Citrix Systems (CTXS) reported fiscal first quarter earnings on July 23. The company beat estimates on both the top and bottom line. The company reported earnings of $1.53 per share and that was considerably better than the $1.23 that was estimated.
The $1.23 mark was also what the company earned in the first quarter of last year. This means the company saw earnings grow by 24.4% compared to last year.
Revenue came in at $799 million and that was better than the $772 million reported for the same period of last year. It was also higher than the consensus estimate of $768.8 million.
Despite these impressive numbers, the stock dropped almost 13% on the day earnings were released and they have continued to move lower since then. At this point the stock is down 18.2% since reporting earnings.
For me it looks like the selling is overdone at this point and it appears that the stock is finding support around the $135 area. The daily chart shows that the stock found support just below that level back in May.
There were four different days where the stock traded below $135, but it didn’t close any of those days below that price.
The stock is flirting with the $135 level again and it is in oversold territory based on the daily stochastic readings. It is also entering oversold territory based on the weekly stochastic indicators. Looking at the stochastic indicators, we see this has been a rather prolonged period below the 20 level.
The indicators dropped below 30 back in December and then rallied sharply. They did it again at the end of February and proceeded to rally. Once again in May the indicators were below the 20 level before rallying.
Fundamentals better than average
From a fundamental perspective, Citrix Systems is in better shape than the average stock. The company has seen earnings grow by 11% per year over the last three years while revenue has increased by an average of 4% per year.
The company’s return on equity is incredibly high at 109.8% and the profit margin is above average at 29.2%. Of course those figures are backwards looking, but things could get even better for the company going forward. I say this because the products Citrix offers make it easier for people to work remotely.
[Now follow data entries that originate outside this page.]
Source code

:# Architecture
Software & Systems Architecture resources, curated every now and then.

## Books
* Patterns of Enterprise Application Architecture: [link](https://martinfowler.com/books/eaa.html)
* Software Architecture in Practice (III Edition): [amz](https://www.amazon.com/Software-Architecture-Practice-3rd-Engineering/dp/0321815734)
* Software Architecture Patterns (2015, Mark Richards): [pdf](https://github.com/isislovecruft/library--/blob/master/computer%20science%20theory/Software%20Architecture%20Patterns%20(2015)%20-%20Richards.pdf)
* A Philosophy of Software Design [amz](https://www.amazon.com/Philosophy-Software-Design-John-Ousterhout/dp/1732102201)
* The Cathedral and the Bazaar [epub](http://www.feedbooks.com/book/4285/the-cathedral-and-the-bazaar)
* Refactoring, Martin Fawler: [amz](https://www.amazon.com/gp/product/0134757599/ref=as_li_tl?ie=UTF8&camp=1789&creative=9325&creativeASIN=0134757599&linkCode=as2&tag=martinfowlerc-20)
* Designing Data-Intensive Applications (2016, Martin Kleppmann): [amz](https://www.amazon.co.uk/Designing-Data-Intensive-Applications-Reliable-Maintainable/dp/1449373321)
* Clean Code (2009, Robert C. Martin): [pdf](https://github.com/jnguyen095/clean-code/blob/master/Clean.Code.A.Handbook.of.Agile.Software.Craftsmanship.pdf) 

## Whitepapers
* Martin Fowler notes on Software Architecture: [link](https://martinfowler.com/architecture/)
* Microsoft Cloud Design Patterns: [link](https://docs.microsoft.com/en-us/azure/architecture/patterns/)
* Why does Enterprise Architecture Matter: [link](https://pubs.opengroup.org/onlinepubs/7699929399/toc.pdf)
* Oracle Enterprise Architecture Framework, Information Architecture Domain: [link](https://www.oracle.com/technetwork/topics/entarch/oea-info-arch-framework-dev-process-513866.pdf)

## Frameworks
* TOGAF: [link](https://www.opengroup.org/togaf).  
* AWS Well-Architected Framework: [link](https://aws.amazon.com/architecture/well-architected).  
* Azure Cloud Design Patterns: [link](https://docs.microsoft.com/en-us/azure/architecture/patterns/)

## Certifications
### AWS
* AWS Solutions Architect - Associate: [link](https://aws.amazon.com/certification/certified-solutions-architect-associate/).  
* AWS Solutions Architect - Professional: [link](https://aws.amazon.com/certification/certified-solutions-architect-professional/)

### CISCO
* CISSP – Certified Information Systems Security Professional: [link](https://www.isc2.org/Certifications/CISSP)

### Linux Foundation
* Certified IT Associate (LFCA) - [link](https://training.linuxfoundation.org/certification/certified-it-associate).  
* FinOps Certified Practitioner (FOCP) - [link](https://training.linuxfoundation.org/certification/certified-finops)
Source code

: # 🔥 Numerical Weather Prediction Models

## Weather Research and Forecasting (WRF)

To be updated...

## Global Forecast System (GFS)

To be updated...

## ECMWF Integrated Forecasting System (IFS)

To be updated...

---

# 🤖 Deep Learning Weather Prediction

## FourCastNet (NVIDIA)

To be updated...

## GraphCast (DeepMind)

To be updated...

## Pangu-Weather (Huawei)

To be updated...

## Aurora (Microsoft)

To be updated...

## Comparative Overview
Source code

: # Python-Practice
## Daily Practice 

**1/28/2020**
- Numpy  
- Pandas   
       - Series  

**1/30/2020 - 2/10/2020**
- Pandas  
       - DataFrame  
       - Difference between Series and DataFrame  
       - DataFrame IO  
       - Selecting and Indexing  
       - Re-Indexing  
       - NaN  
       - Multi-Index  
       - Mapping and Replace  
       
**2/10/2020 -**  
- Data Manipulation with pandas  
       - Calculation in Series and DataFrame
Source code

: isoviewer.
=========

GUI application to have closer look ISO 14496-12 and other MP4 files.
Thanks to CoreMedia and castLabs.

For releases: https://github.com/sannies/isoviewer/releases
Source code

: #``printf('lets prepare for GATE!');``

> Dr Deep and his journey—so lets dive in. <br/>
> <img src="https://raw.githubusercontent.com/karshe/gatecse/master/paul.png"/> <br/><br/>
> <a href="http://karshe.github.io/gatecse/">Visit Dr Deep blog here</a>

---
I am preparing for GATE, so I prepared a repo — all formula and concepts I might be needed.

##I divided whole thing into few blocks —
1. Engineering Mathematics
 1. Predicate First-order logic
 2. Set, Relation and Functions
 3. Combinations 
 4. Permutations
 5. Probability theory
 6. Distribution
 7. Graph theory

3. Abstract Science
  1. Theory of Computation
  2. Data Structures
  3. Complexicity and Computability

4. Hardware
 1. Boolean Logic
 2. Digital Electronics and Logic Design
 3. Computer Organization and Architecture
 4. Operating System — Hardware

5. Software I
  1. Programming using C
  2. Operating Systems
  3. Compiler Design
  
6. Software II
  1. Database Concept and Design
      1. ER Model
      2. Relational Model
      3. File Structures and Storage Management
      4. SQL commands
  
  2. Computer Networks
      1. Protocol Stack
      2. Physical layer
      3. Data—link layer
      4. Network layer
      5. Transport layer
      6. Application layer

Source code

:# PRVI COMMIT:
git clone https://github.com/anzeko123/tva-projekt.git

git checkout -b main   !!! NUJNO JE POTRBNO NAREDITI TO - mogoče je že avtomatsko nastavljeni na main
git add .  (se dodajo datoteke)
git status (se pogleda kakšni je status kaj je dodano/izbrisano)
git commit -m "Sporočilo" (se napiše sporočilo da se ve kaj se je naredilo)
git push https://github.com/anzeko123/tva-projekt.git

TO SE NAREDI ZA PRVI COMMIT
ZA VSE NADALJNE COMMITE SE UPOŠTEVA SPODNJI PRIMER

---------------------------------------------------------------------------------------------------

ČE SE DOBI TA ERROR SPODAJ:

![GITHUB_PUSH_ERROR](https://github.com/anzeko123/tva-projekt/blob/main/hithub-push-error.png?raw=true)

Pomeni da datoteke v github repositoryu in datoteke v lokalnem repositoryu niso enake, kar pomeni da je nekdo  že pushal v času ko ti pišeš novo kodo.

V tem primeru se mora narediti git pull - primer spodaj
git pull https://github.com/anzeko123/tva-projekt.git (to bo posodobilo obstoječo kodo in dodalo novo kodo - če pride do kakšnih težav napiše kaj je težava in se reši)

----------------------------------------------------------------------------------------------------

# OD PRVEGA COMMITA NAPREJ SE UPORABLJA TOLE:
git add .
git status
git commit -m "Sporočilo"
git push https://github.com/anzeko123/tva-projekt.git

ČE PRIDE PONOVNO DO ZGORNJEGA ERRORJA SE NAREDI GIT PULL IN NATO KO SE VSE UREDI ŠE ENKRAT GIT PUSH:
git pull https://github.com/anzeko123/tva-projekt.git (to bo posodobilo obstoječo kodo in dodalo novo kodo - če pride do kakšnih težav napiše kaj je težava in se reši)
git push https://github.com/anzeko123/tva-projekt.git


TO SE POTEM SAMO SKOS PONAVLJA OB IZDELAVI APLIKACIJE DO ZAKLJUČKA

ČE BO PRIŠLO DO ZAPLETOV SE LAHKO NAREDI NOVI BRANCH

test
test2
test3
Yet another factor that could help Citrix rally going forward is the sentiment. There are 15 analysts covering the stock at this time with eight “buy” ratings and seven “hold” ratings. That buy percentage is lower than the average stock and that leaves room for upgrades.
The short interest ratio on the stock is higher than average at 4.22 and that is also a sign of a more pessimistic view of the stock. The average short interest ratio is in the 3.0 range.
In order to take advantage of the rally that I see happening, I suggest using the December $130 strike calls. These options don’t expire until December 18 and that gives the trade time to play out — over four months. The options are trading for $16.60 at this time with the stock trading at $137.30.
I see the stock moving up to at least $160 again by December and that would make these options worth at least $30 on an intrinsic basis. If you look at the current price and they move up to $30, we are looking at a gain of 80.7%. To reach $160, the stock will need to rally 16.5%. I like the leverage offered by this trade — almost five to one.
I would recommend closing the trade down if the stock falls below the 200-day moving average which is at $128.80 currently.